(Items listed in a dataset)
□ □ □ □
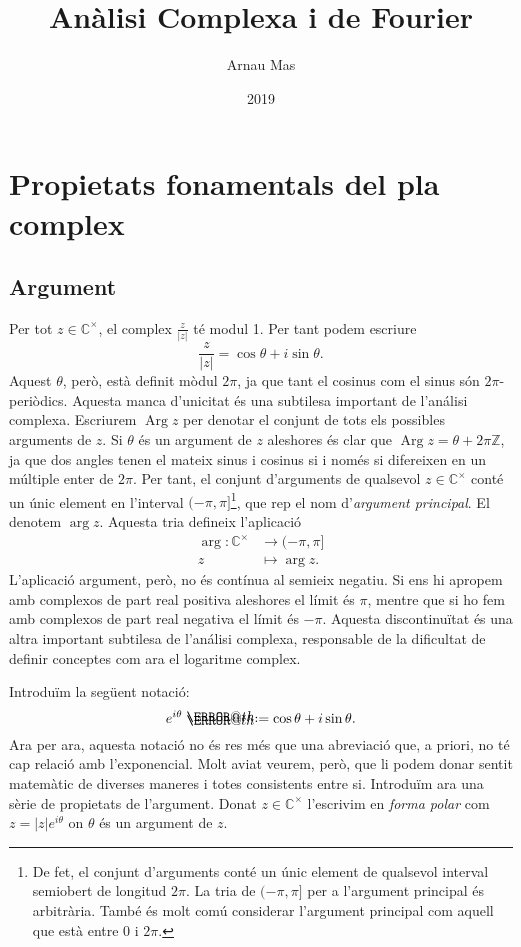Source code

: \documentclass[12pt,twoside]{report}
\title{Anàlisi Complexa i de Fourier}
\author{Arnau Mas}
\date{2019}
\makeatletter
\numberwithin{table}{section}
\numberwithin{equation}{section}
\numberwithin{figure}{section}
\newcommand{\Z}{\ensuremath{\mathbb{Z}}}
\newcommand{\Cu}{\ensuremath{\mathbb{C}^\times}}
\newcommand{\abs}[1]{\left\lvert #1 \right\rvert}
\DeclareMathOperator{\Arg}{Arg}
\newcommand*{\defeq}{\mathrel{\rlap{%
    \raisebox{0.3ex}{$\m@th\cdot$}}%
  \raisebox{-0.3ex}{$\m@th\cdot$}}%
	=
}
\makeatother
\begin{document}
\maketitle

\chapter{Propietats fonamentals del pla complex}

\section{Argument}
Per tot \( z \in \Cu \), el complex \( \frac{z}{\abs{z}} \) té modul 1. Per tant podem escriure
\begin{equation*}
	\frac{z}{\abs{z}} = \cos{\theta} + i \sin{\theta}.
\end{equation*}
Aquest \( \theta \), però, està definit mòdul \( 2\pi \), ja que tant el cosinus com el sinus són \( 2\pi \)-periòdics. Aquesta manca d'unicitat és una subtilesa important de l'análisi complexa. Escriurem \( \Arg z \) per denotar el conjunt de tots els possibles arguments de \( z \). Si \( \theta \) és un argument de \( z \) aleshores és clar que \( \Arg z = \theta + 2\pi\Z \), ja que dos angles tenen el mateix sinus i cosinus si i només si difereixen en un múltiple enter de \( 2\pi \). Per tant, el conjunt d'arguments de qualsevol \( z \in \Cu \) conté un únic element en l'interval \( (-\pi, \pi] \)\footnote{De fet, el conjunt d'arguments conté un únic element de qualsevol interval semiobert de longitud \( 2\pi \). La tria de \( (-\pi, \pi] \) per a l'argument principal és arbitrària. També és molt comú considerar l'argument principal com aquell que està entre 0 i \( 2\pi \).}, que rep el nom d'\emph{argument principal}. El denotem \( \arg z \). Aquesta tria defineix l'aplicació
\begin{align*}
	\arg \colon \Cu & \longrightarrow (-\pi, \pi] \\
	z & \longmapsto \arg{z}.
\end{align*}
L'aplicació argument, però, no és contínua al semieix negatiu. Si ens hi apropem amb complexos de part real positiva aleshores el límit és \( \pi \), mentre que si ho fem amb complexos de part real negativa el límit és \( -\pi \). Aquesta discontinuïtat és una altra important subtilesa de l'análisi complexa, responsable de la dificultat de definir conceptes com ara el logaritme complex. 

 

Introduïm la següent notació:
\begin{equation*}
	e^{i\theta} \defeq \cos{\theta} + i\sin{\theta}.
\end{equation*}
Ara per ara, aquesta notació no és res més que una abreviació que, a priori, no té cap relació amb l'exponencial. Molt aviat veurem, però, que li podem donar sentit matemàtic de diverses maneres i totes consistents entre si. Introduïm ara una sèrie de propietats de l'argument. Donat \( z \in \Cu \) l'escrivim en \emph{forma polar} com \( z = \abs{z}e^{i\theta} \) on \( \theta \) és un argument de \( z \).
\end{document}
□ □ □ □
■ **Work order**: Wherever the word "defeq" turns up in a line of the entries above, copy that line.

■ **Exercise response**:
\newcommand*{\defeq}{\mathrel{\rlap{%
	e^{i\theta} \defeq \cos{\theta} + i\sin{\theta}.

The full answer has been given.